A fully realized portrait of one woman's life in all its complexity, by the National Book Award-winning author



An ordinary life—its sharp pains and unexpected joys, its bursts of clarity and moments of confusion—lived by an ordinary woman: this is the subject of Someone, Alice McDermott's extraordinary return, seven years after the publication of After This. Scattered recollections—of childhood, adolescence, motherhood, old age—come together in this transformative narrative, stitched into a vibrant whole by McDermott's deft, lyrical voice.


Our first glimpse of Marie is as a child: a girl in glasses waiting on a Brooklyn stoop for her beloved father to come home from work. A seemingly innocuous encounter with a young woman named Pegeen sets the bittersweet tone of this remarkable novel. Pegeen describes herself as an "amadan," a fool; indeed, soon after her chat with Marie, Pegeen tumbles down her own basement stairs. The magic of McDermott's novel lies in how it reveals us all as fools for this or that, in one way or another.
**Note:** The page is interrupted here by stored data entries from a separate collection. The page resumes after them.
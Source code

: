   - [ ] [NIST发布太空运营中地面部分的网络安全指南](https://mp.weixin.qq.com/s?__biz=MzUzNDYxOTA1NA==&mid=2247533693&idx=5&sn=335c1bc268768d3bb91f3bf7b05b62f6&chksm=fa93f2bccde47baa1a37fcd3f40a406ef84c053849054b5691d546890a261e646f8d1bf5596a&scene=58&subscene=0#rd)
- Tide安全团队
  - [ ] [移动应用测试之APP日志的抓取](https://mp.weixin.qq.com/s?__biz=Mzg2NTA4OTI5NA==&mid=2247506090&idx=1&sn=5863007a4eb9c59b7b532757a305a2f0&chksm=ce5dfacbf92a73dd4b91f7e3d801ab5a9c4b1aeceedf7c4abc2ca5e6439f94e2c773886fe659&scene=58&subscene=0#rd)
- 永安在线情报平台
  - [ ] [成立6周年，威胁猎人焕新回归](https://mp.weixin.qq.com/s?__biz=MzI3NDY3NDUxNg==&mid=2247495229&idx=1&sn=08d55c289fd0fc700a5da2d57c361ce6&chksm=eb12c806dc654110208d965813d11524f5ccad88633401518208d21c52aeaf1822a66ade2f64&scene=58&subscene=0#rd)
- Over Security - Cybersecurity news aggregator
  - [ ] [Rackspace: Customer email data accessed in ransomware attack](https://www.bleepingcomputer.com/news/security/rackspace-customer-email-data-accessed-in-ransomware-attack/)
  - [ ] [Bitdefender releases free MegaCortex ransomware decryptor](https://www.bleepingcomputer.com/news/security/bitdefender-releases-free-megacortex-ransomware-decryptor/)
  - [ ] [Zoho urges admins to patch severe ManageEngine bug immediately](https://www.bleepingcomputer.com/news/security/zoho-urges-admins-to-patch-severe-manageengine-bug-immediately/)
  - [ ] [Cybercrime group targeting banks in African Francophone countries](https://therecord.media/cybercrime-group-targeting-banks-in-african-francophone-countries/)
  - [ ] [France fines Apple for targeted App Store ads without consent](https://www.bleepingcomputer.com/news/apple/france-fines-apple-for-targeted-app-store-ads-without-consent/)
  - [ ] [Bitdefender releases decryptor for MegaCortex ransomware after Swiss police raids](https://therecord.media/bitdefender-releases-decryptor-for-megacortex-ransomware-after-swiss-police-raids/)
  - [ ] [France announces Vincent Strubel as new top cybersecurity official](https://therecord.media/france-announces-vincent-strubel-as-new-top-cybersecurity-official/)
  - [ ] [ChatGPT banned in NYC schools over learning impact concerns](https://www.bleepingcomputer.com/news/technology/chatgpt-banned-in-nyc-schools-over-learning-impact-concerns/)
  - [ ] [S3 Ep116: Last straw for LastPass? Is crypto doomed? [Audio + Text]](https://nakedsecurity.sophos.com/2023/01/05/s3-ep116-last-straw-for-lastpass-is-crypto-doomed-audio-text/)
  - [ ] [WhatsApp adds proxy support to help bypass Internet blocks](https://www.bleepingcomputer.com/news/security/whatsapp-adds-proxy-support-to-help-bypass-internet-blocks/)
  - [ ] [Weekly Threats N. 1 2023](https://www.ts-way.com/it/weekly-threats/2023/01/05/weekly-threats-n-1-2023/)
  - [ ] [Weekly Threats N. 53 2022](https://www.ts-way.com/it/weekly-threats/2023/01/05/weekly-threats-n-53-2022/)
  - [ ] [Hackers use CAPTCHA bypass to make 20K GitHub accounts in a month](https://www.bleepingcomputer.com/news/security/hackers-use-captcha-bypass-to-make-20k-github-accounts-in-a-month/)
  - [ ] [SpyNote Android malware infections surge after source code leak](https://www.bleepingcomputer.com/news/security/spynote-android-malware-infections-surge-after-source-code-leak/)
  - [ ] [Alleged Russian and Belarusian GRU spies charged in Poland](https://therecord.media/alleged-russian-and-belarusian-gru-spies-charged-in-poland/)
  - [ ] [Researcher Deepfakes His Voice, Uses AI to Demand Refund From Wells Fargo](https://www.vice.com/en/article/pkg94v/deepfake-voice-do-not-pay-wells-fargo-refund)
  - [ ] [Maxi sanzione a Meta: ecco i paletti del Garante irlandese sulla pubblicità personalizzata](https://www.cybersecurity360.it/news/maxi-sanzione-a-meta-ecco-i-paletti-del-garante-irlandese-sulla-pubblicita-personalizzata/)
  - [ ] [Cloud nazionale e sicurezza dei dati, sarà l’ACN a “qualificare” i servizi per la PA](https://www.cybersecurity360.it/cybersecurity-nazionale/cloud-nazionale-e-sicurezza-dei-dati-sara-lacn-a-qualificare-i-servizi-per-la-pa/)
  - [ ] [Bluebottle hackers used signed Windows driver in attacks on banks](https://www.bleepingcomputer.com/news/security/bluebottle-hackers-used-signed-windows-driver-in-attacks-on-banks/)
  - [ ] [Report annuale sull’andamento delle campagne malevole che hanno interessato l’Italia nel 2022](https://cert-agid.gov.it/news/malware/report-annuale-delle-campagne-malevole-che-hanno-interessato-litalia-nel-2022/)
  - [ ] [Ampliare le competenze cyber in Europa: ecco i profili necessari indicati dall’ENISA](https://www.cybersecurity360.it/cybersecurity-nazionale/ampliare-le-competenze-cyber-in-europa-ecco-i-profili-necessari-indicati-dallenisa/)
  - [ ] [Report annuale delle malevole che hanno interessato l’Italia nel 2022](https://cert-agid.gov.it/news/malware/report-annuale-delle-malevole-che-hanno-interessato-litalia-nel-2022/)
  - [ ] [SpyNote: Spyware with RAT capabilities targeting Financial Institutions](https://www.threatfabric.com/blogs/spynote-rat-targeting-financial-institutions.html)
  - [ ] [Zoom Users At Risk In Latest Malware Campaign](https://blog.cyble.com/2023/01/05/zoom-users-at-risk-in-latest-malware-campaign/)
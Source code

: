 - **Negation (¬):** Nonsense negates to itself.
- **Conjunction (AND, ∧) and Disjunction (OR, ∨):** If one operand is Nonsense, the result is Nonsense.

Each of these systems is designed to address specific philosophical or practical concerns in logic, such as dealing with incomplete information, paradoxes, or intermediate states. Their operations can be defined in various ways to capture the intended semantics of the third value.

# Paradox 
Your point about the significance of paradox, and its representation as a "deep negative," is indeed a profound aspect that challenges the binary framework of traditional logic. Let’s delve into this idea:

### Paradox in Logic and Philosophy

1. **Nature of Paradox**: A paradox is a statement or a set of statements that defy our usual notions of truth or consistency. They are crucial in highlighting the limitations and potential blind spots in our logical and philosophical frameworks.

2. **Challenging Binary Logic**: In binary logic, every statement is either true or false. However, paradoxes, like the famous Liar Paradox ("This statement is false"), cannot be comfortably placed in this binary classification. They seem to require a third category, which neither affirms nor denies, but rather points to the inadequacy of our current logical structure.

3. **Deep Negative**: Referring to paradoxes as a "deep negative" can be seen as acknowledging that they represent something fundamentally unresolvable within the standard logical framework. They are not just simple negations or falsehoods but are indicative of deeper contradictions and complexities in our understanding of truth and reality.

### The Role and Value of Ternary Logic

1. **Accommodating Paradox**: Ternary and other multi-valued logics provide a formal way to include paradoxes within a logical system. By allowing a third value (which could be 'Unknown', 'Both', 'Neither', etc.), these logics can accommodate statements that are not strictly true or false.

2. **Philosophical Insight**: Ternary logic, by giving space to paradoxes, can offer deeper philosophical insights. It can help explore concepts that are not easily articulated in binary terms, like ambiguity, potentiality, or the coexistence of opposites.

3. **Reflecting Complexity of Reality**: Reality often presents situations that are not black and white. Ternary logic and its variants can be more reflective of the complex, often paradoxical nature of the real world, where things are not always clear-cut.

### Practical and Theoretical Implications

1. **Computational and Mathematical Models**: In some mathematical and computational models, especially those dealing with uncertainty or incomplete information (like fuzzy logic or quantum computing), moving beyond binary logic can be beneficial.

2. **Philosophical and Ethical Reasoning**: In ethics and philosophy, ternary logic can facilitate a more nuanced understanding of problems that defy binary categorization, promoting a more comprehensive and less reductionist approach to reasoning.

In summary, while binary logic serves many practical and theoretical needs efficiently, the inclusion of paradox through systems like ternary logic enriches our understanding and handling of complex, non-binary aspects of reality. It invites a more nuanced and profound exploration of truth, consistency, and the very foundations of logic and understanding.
Marie's first heartbreak and her eventual marriage; her brother's brief stint as a Catholic priest, subsequent loss of faith, and eventual breakdown; the Second World War; her parents' deaths; the births and lives of Marie's children; the changing world of her Irish-American enclave in Brooklyn—McDermott sketches all of it with sympathy and insight. This is a novel that speaks of life as it is daily lived; a crowning achievement by one of the finest American writers at work today.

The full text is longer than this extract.